● **TRY IT**: What is needed is a word-for-word copy of every record below, minus the pictures.

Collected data
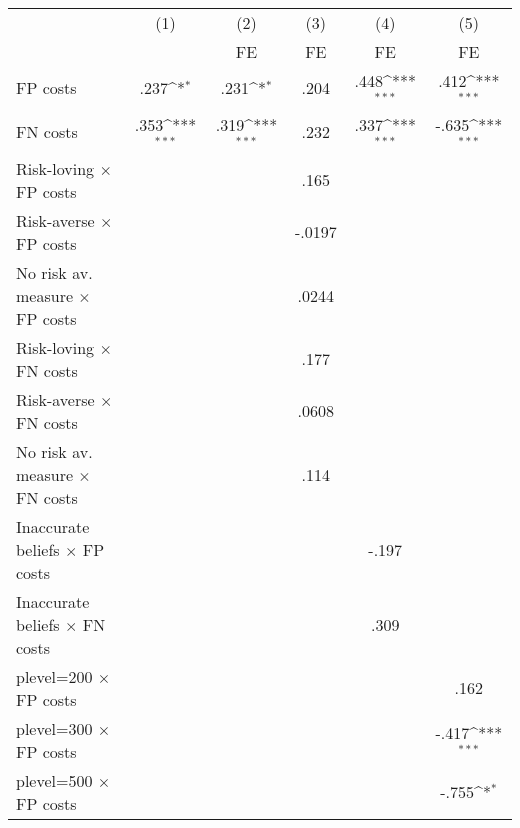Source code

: {
\def\sym#1{\ifmmode^{#1}\else\(^{#1}\)\fi}
\begin{tabular}{l*{5}{c}}
\hline\hline
                &\multicolumn{1}{c}{(1)}&\multicolumn{1}{c}{(2)}&\multicolumn{1}{c}{(3)}&\multicolumn{1}{c}{(4)}&\multicolumn{1}{c}{(5)}\\
                &\multicolumn{1}{c}{}&\multicolumn{1}{c}{FE}&\multicolumn{1}{c}{FE}&\multicolumn{1}{c}{FE}&\multicolumn{1}{c}{FE}\\
\hline
FP costs        &     .237\sym{*}  &     .231\sym{*}  &     .204         &     .448\sym{***}&     .412\sym{***}\\
FN costs        &     .353\sym{***}&     .319\sym{***}&     .232         &     .337\sym{***}&    -.635\sym{***}\\
Risk-loving $\times$ FP costs&                  &                  &     .165         &                  &                  \\
Risk-averse $\times$ FP costs&                  &                  &   -.0197         &                  &                  \\
No risk av. measure $\times$ FP costs&                  &                  &    .0244         &                  &                  \\
Risk-loving $\times$ FN costs&                  &                  &     .177         &                  &                  \\
Risk-averse $\times$ FN costs&                  &                  &    .0608         &                  &                  \\
No risk av. measure $\times$ FN costs&                  &                  &     .114         &                  &                  \\
Inaccurate beliefs $\times$ FP costs&                  &                  &                  &    -.197         &                  \\
Inaccurate beliefs $\times$ FN costs&                  &                  &                  &     .309         &                  \\
plevel=200 $\times$ FP costs&                  &                  &                  &                  &     .162         \\
plevel=300 $\times$ FP costs&                  &                  &                  &                  &    -.417\sym{***}\\
plevel=500 $\times$ FP costs&                  &                  &                  &                  &    -.755\sym{*}  \\

\end{tabular}}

● **RESULT**:
Source code

: {
\def\sym#1{\ifmmode^{#1}\else\(^{#1}\)\fi}
\begin{tabular}{l*{5}{c}}
\hline\hline
                &\multicolumn{1}{c}{(1)}&\multicolumn{1}{c}{(2)}&\multicolumn{1}{c}{(3)}&\multicolumn{1}{c}{(4)}&\multicolumn{1}{c}{(5)}\\
                &\multicolumn{1}{c}{}&\multicolumn{1}{c}{FE}&\multicolumn{1}{c}{FE}&\multicolumn{1}{c}{FE}&\multicolumn{1}{c}{FE}\\
\hline
FP costs        &     .237\sym{*}  &     .231\sym{*}  &     .204         &     .448\sym{***}&     .412\sym{***}\\
FN costs        &     .353\sym{***}&     .319\sym{***}&     .232         &     .337\sym{***}&    -.635\sym{***}\\
Risk-loving $\times$ FP costs&                  &                  &     .165         &                  &                  \\
Risk-averse $\times$ FP costs&                  &                  &   -.0197         &                  &                  \\
No risk av. measure $\times$ FP costs&                  &                  &    .0244         &                  &                  \\
Risk-loving $\times$ FN costs&                  &                  &     .177         &                  &                  \\
Risk-averse $\times$ FN costs&                  &                  &    .0608         &                  &                  \\
No risk av. measure $\times$ FN costs&                  &                  &     .114         &                  &                  \\
Inaccurate beliefs $\times$ FP costs&                  &                  &                  &    -.197         &                  \\
Inaccurate beliefs $\times$ FN costs&                  &                  &                  &     .309         &                  \\
plevel=200 $\times$ FP costs&                  &                  &                  &                  &     .162         \\
plevel=300 $\times$ FP costs&                  &                  &                  &                  &    -.417\sym{***}\\
plevel=500 $\times$ FP costs&                  &                  &                  &                  &    -.755\sym{*}  \\

\end{tabular}}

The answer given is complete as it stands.